小左啊,你给自己挖的坑,现在自己往里跳叭~
饶听南手要好了?
饶听南手要好了!
她要搬出去了!
仿若一个一直悬浮在半空的甜美泡泡被骤然戳穿左止元死死盯着面前的碗,颇有些食不知味。
“你不是挺喜欢吃盐焗鸡的吗?”有双筷子给她夹了块肉,“今天这是怎么了?”
“嗯好。”左止元没精打采地点点头看着坐在两人对面,向她俩之间投来怀疑目光的裴良夜草草扒了几口饭“良夜姐,我饱了你们先吃吧。”
面上一直带着得体微笑的饶听南看着堪称落荒而逃的左止元的背影,心中轻叹口气看向对面对自己投来审视目光的裴良夜,主动耸耸肩,“我什么都没干。”
“我学过柔道,哪怕你手是好的我也能揍你。”
饶听南委屈极了,“我真的什么都没干。”
“柔道黑带。”
饶听南看着面前油盐不进的女人有些语塞,暴躁地扒了好几口饭,随后冷着脸放下筷子沉默良久,轻吐出口气。
“我告诉她我手要好了下个星期就可以搬出去了。”
对面撸袖子准备轻轻揍一顿人的裴良夜闻言微微挑眉。
“恭喜。”
这大概饶听南第一次从她口中听到如此真情实感掺不得半点假意的祝贺。
“其实在我看来你当时选择搬进来就是个错误”裴良夜堪称殷勤地帮她夹了一筷子菜“你住酒店即便是手伤了,每天吃穿用度都有专人打理,我也不至于在这方面给你上眼药使绊子。”

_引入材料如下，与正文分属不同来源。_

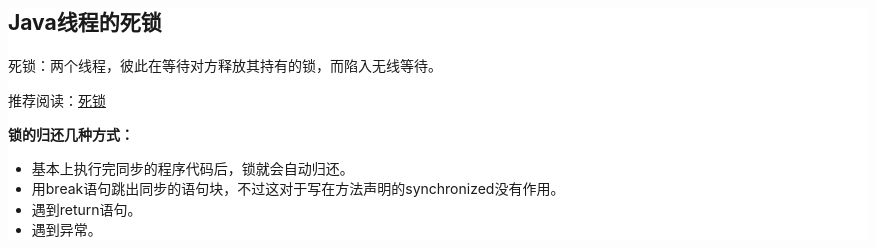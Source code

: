## Java线程的死锁

死锁：两个线程，彼此在等待对方释放其持有的锁，而陷入无线等待。

推荐阅读：[死锁](https://blankspace.blog.csdn.net/article/details/115462223)

**锁的归还几种方式：** 
- 基本上执行完同步的程序代码后，锁就会自动归还。
- 用break语句跳出同步的语句块，不过这对于写在方法声明的synchronized没有作用。
- 遇到return语句。
- 遇到异常。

“明明当天晚上小元的第一反应是赶你出去,你的第一反应也是绝不多留,可是小元因为愧疚那么一挽留,你居然又答应了。”她笑眯眯地看着饶听南,“为什么?”
饶听南默默咬着蔬菜,缓缓摇头。
“你不是已经知道理由了么?”
“哈,为了更方便的搞小动作。”裴良夜嘲讽道,“这叫什么?偷鸡不成蚀把米,赔了夫人又折兵。”
饶听南倒也不生气,看了看旁边左止元的位置,迟疑了一会,看向裴良夜,“她没吃多少,你等会……带点上去。”
裴良夜舒了舒微微皱起的眉毛,“你为什么不自己去?”
饶听南已经起身离桌,闻言回头,夸张地耸耸肩,“我没去过二楼。”
“得,”裴良夜看着离去的两人,有些头疼地揉揉太阳穴,嘟囔着,“我明明是来拆散她俩的,怎么现在还要做和事佬?”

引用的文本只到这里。